*** Provided data

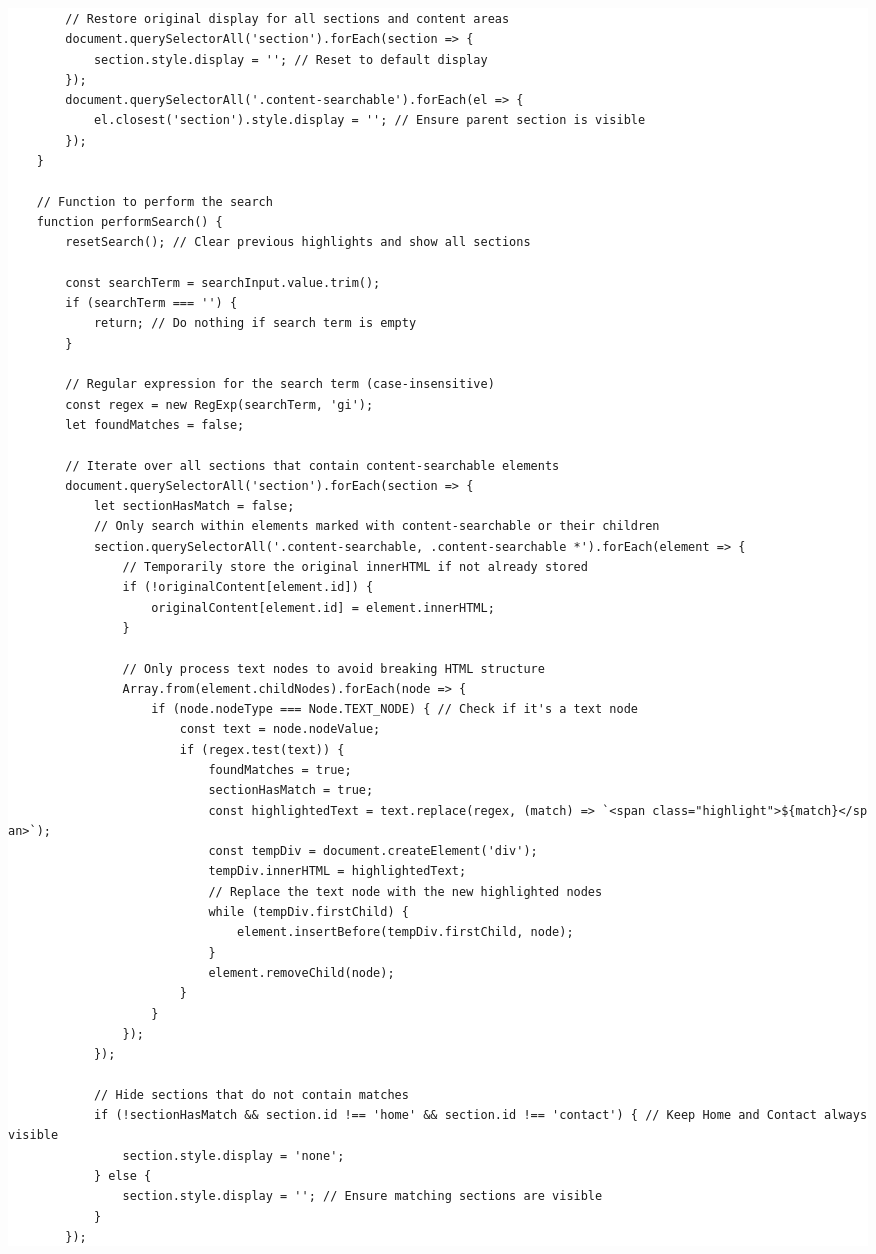             // Restore original display for all sections and content areas
            document.querySelectorAll('section').forEach(section => {
                section.style.display = ''; // Reset to default display
            });
            document.querySelectorAll('.content-searchable').forEach(el => {
                el.closest('section').style.display = ''; // Ensure parent section is visible
            });
        }

        // Function to perform the search
        function performSearch() {
            resetSearch(); // Clear previous highlights and show all sections

            const searchTerm = searchInput.value.trim();
            if (searchTerm === '') {
                return; // Do nothing if search term is empty
            }

            // Regular expression for the search term (case-insensitive)
            const regex = new RegExp(searchTerm, 'gi');
            let foundMatches = false;

            // Iterate over all sections that contain content-searchable elements
            document.querySelectorAll('section').forEach(section => {
                let sectionHasMatch = false;
                // Only search within elements marked with content-searchable or their children
                section.querySelectorAll('.content-searchable, .content-searchable *').forEach(element => {
                    // Temporarily store the original innerHTML if not already stored
                    if (!originalContent[element.id]) {
                        originalContent[element.id] = element.innerHTML;
                    }

                    // Only process text nodes to avoid breaking HTML structure
                    Array.from(element.childNodes).forEach(node => {
                        if (node.nodeType === Node.TEXT_NODE) { // Check if it's a text node
                            const text = node.nodeValue;
                            if (regex.test(text)) {
                                foundMatches = true;
                                sectionHasMatch = true;
                                const highlightedText = text.replace(regex, (match) => `<span class="highlight">${match}</span>`);
                                const tempDiv = document.createElement('div');
                                tempDiv.innerHTML = highlightedText;
                                // Replace the text node with the new highlighted nodes
                                while (tempDiv.firstChild) {
                                    element.insertBefore(tempDiv.firstChild, node);
                                }
                                element.removeChild(node);
                            }
                        }
                    });
                });

                // Hide sections that do not contain matches
                if (!sectionHasMatch && section.id !== 'home' && section.id !== 'contact') { // Keep Home and Contact always visible
                    section.style.display = 'none';
                } else {
                    section.style.display = ''; // Ensure matching sections are visible
                }
            });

******

#### [Instructions for the task]
Write out precisely the lines from the one holding "section.style.display = ''; // Ensure" through the end of the material, including both of those ends.

#### [Result for this exercise]
                    section.style.display = ''; // Ensure matching sections are visible
                }
            });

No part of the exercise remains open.